━━━ Extracted data

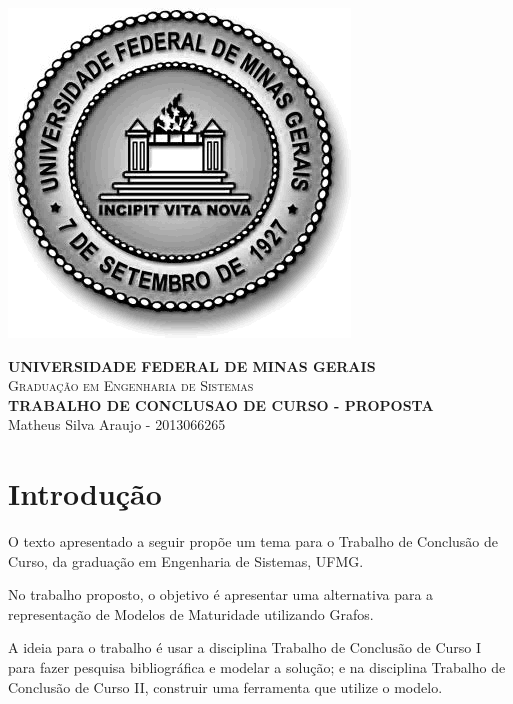 \documentclass[10pt,a4paper]{article}
\begin{document}

	\begin{minipage}[b]{0.05\linewidth}
			\includegraphics[scale=0.3]{ufmg}
	\end{minipage}
	\hfill
	\begin{minipage}[b]{0.95\linewidth}
		\begin{flushright}
			\textbf{UNIVERSIDADE FEDERAL DE MINAS GERAIS} \\
			\textsc{Graduação em Engenharia de Sistemas} \\
			\textbf{TRABALHO DE CONCLUSAO DE CURSO - PROPOSTA} \\
			Matheus Silva Araujo - 2013066265
		\end{flushright}
	\end{minipage}

	\begin{center}
		\hrulefill
	\end{center}

	
	\section{Introdução}
	
	O texto apresentado a seguir propõe um tema para o Trabalho de Conclusão de Curso, da graduação em Engenharia de Sistemas, UFMG.
	
	No trabalho proposto, o objetivo é apresentar uma alternativa para a representação de Modelos de Maturidade utilizando Grafos.
	
	A ideia para o trabalho é usar a disciplina Trabalho de Conclusão de Curso I para fazer pesquisa bibliográfica e modelar a solução; e na disciplina Trabalho de Conclusão de Curso II, construir uma ferramenta que utilize o modelo.
	
\end{document}
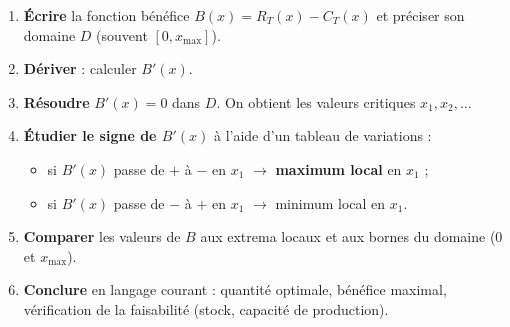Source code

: \documentclass[11pt]{article}
\newcommand{\cle}[1]{{\popxbold\color{popdark}#1}}
\begin{document}
\begin{methode}
\begin{enumerate}
    \item \textbf{Écrire} la fonction bénéfice $B(x) = R_T(x) - C_T(x)$ et préciser son domaine $D$ (souvent $[0, x_{\max}]$).
    \item \textbf{Dériver} : calculer $B'(x)$.
    \item \textbf{Résoudre} $B'(x) = 0$ dans $D$. On obtient les \cle{valeurs critiques} $x_1, x_2, \dots$
    \item \textbf{Étudier le signe de $B'(x)$} à l'aide d'un tableau de variations :
        \begin{itemize}
            \item si $B'(x)$ passe de $+$ à $-$ en $x_1$ $\rightarrow$ \textbf{maximum local} en $x_1$ ;
            \item si $B'(x)$ passe de $-$ à $+$ en $x_1$ $\rightarrow$ minimum local en $x_1$.
        \end{itemize}
    \item \textbf{Comparer} les valeurs de $B$ aux extrema locaux et aux bornes du domaine ($0$ et $x_{\max}$).
    \item \textbf{Conclure} en langage courant : quantité optimale, bénéfice maximal, vérification de la faisabilité (stock, capacité de production).
\end{enumerate}
\end{methode}
\end{document}
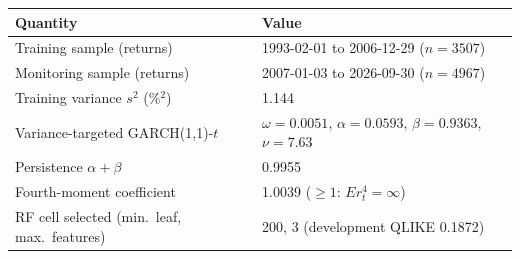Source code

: \begin{tabular}{ll}
\toprule
Quantity & Value \\
\midrule
Training sample (returns) & 1993-02-01 to 2006-12-29 ($n=3507$) \\
Monitoring sample (returns) & 2007-01-03 to 2026-09-30 ($n=4967$) \\
Training variance $s^2$ (\%$^2$) & 1.144 \\
Variance-targeted GARCH(1,1)-$t$ & $\omega=0.0051$, $\alpha=0.0593$, $\beta=0.9363$, $\nu=7.63$ \\
Persistence $\alpha+\beta$ & 0.9955 \\
Fourth-moment coefficient & 1.0039 ($\geq 1$: $E r_t^4=\infty$) \\
RF cell selected (min.\ leaf, max.\ features) & 200, 3 (development QLIKE 0.1872) \\
\bottomrule
\end{tabular}
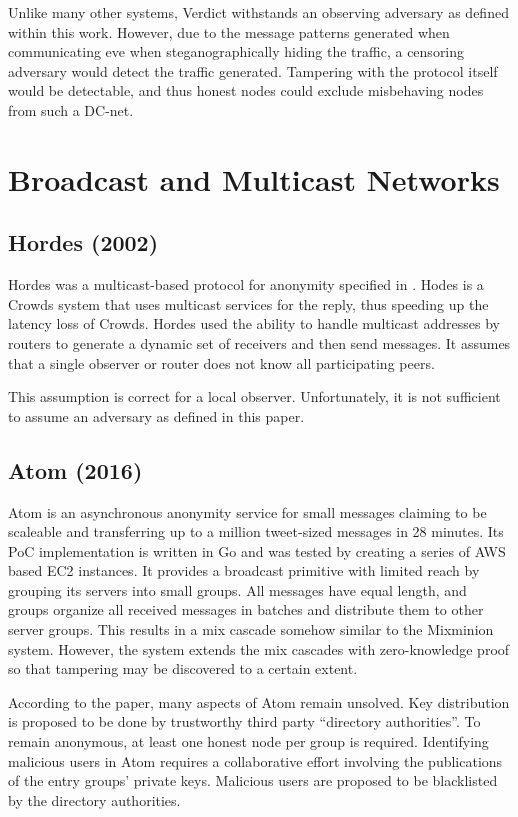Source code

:Unlike many other systems, Verdict withstands an observing adversary as defined within this work. However, due to the message patterns generated when communicating eve when steganographically hiding the traffic, a censoring adversary would detect the traffic generated. Tampering with the protocol itself would be detectable, and thus honest nodes could exclude misbehaving nodes from such a DC-net.

\section{Broadcast and Multicast Networks}
\subsection{Hordes (2002)}
Hordes was a multicast-based protocol for anonymity specified in \cite{Levine:2002}. Hodes is a Crowds system that uses multicast services for the reply, thus speeding up the latency loss of Crowds. Hordes used the ability to handle multicast addresses by routers to generate a dynamic set of receivers and then send messages. It assumes that a single observer or router does not know all participating peers. 

This assumption is correct for a local observer. Unfortunately, it is not sufficient to assume an adversary as defined in this paper.

\subsection{Atom (2016)}
Atom\cite{kwon2016atom} is an asynchronous anonymity service for small messages claiming to be scaleable and transferring up to a million tweet-sized messages in 28 minutes. Its PoC implementation is written in Go and was tested by creating a series of AWS based EC2 instances. It provides a broadcast primitive with limited reach by grouping its servers into small groups. All messages have equal length, and groups organize all received messages in batches and distribute them to other server groups. This results in a mix cascade somehow similar to the Mixminion system. However, the system extends the mix cascades with zero-knowledge proof so that tampering may be discovered to a certain extent.

According to the paper, many aspects of Atom remain unsolved. Key distribution is proposed to be done by trustworthy third party ``directory authorities''. To remain anonymous, at least one honest node per group is required. Identifying malicious users in Atom requires a collaborative effort involving the publications of the entry groups' private keys. Malicious users are proposed to be blacklisted by the directory authorities.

━━━━━━

What you need to do:
Count the lines of the records that include the word "begin". Give the number by itself.

Result:
10